Light slows down in materials. This is mostly because they are Dielectric, meaning that the electromagnetic fields (i.e. light) passing through them turn the molecules into tiny dipoles, which then interfere with the original light, ultimately having the effect of slowing the light down.

This dielectric phenomenon has very little dependence on temperature. However, it does depend on the density of the air. If the air is more dense, there are more molecules around. That means the air becomes a stronger dielectric and slows light down more.

So light actually slows down more in dense air, not necessarily cold air. It just turns out that cold air is more dense. What air does is equalize the pressure in different places. If there's a pressure difference, that pushes the air around until the pressure difference is canceled out. But hot air can maintain the same pressure as cold air at lower density. This is because pressure is the effect of molecules bouncing at high speed. In hot air, the molecules are going faster, so we need less of them to create the same pressure.

Colder air up off the ground by a few feet has essentially the same pressure as hotter air lower down, but the colder air has higher density and slows light down more.
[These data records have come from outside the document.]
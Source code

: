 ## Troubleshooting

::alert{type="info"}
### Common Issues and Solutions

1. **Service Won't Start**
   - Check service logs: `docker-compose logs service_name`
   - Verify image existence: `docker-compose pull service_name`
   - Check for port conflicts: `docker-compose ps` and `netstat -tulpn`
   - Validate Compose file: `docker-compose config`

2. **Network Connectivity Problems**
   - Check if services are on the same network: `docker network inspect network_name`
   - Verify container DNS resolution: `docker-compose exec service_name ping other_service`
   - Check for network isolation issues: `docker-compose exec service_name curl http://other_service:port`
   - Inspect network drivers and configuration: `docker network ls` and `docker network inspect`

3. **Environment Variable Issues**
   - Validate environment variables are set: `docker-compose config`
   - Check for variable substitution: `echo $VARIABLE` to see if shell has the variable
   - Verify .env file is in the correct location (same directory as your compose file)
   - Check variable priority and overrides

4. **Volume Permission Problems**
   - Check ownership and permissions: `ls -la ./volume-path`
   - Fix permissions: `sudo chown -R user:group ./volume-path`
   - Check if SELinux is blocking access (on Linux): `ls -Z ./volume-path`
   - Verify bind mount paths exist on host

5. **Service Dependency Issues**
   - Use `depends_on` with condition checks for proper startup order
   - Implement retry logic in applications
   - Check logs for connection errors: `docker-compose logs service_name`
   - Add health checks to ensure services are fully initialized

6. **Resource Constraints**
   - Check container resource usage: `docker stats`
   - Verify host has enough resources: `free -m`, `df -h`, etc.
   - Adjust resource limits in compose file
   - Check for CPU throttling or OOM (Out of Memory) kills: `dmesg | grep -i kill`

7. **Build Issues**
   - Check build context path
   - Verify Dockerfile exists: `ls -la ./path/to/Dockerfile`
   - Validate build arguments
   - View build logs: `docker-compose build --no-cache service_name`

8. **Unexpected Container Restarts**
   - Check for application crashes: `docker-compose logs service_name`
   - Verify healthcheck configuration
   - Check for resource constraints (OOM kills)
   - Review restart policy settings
Therefore, when light obeys Fermat's principle and takes the fastest possible path from point to point, if it starts and finishes in the cold air, it can still dip down into the hot air for a speed boost before coming back up. This effect is called refraction and accounts for mirages.

Answered by completedreamer
1
YOUR ANSWER.....
This is so as speed of light depends upon the density of the medium so hot air has it's molecules more denser so it travels faster.
HOPE IT HELPS ......
MARK AS BRAINIEST ❤

chandnimastwalp24e7e: hot air is less dense??